Seraing is a Belgium city in the Walloon region, located on the banks of the river Meuse. With only 64,000 inhabitants it is a fairly small city, but can be a useful destination as a base for exploring the larger conurbation of Liege, which is just 13 km away. The main reputation of the city is as the birthplace of the Belgian steel industry, and the urban and wider landscape is littered with coal mines, blast furnaces and coking plants which have been present since the 19th century. The general decline in heavy industry taking place across the developed world has impacted upon Seraing and this has led to the city launching an ambitious plan for urban renewal and large scale redevelopment.
The plan is based over the next 40 years and includes infrastructure in the form of buildings and roads and a long term scheme to greatly reduce the cities carbon footprint. The fact that Seraing has risen to the challenge of the post heavy industry age, and is working to create a healthier, more pleasing and sustainable urban environment indicates that it has a bright future ahead of it.

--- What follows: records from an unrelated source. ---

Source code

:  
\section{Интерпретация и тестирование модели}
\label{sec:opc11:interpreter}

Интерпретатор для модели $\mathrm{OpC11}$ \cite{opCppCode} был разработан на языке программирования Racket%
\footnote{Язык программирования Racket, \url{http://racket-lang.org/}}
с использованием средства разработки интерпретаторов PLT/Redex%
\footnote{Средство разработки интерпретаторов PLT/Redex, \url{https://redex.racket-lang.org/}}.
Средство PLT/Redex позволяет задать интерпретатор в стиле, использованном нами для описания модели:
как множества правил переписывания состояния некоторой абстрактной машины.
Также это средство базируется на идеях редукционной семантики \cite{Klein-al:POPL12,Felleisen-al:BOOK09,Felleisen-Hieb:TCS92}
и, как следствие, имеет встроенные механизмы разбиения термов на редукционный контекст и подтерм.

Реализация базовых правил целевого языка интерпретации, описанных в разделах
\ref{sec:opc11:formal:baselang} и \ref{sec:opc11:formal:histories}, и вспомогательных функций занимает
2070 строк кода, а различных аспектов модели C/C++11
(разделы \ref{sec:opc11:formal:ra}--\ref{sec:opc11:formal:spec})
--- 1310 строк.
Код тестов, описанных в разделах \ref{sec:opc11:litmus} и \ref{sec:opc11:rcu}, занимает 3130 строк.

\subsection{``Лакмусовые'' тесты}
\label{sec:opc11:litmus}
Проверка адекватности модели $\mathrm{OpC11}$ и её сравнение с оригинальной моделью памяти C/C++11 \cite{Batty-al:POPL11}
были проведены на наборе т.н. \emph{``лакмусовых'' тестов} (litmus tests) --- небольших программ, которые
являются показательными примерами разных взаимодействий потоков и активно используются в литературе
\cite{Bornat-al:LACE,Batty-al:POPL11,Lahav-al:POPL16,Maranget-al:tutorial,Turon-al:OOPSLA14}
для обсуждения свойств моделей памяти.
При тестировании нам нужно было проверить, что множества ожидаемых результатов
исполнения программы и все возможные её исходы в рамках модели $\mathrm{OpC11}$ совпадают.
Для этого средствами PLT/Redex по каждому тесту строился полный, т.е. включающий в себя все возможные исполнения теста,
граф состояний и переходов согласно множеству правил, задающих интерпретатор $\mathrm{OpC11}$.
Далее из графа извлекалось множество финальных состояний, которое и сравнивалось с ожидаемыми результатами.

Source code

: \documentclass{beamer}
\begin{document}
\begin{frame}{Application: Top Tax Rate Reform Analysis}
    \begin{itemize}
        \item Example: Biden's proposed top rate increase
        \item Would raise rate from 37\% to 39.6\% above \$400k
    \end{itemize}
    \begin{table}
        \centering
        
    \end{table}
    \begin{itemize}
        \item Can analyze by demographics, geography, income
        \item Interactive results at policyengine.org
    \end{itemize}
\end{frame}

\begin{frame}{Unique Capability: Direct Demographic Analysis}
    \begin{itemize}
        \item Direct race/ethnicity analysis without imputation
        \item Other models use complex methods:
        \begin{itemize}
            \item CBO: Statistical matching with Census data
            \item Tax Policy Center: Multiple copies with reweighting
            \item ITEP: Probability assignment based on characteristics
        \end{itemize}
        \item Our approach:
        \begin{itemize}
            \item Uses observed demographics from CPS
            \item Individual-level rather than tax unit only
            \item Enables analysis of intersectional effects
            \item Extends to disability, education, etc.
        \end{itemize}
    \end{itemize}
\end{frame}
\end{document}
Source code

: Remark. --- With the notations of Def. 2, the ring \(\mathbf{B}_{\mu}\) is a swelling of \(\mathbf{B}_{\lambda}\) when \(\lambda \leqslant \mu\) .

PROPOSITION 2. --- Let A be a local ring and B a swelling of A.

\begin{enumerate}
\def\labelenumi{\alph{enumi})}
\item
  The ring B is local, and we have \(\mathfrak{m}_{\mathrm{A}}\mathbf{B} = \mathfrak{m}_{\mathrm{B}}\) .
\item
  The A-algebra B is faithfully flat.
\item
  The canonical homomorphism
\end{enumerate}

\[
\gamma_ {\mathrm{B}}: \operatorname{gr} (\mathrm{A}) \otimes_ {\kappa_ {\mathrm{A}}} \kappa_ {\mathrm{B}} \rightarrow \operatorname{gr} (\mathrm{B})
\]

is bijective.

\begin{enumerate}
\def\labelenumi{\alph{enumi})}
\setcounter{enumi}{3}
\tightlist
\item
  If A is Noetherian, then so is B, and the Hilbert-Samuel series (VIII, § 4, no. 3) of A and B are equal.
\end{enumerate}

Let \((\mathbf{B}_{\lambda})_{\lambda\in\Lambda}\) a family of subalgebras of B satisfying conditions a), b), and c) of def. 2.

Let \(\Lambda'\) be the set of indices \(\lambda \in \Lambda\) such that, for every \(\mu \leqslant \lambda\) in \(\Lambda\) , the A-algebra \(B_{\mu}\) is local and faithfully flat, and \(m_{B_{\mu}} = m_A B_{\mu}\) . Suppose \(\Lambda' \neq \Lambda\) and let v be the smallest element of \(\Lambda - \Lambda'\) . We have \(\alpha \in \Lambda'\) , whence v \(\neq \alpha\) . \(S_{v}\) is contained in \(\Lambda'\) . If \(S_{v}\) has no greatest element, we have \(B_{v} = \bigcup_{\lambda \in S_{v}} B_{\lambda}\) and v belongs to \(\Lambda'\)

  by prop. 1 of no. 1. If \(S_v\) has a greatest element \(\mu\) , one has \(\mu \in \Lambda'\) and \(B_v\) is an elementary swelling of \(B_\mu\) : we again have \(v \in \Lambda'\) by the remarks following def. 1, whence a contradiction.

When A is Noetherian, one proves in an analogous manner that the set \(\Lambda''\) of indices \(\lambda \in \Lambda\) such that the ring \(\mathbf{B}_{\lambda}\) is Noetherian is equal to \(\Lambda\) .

Remnants, including weapons and jewels, have been unearthed in Seraing, indicating that there have been people living here from as early as the 5th and 6th centuries. The first documented mention of a settlement in the area dates from the year 956, when it was known as Saran. At that time and through the Middle Ages the area which is modern Seraing was committed to defending the city of Liege from any invading forces, and it didn’t begin to emerge as a destination in its own right until the late 18th century. This was when factors such as the discovery of coal and the presence of the river Meuse combined to make Seraing a centre for industrial activity. Through the decades, many more plants and foundries were founded in Seraing and the abundance of affordable coal also led to the establishment of several glass working businesses, the most famous of which, the Val Saint Lambert, dates from 1826 and is still probably the most popular visitor attraction in Seraing.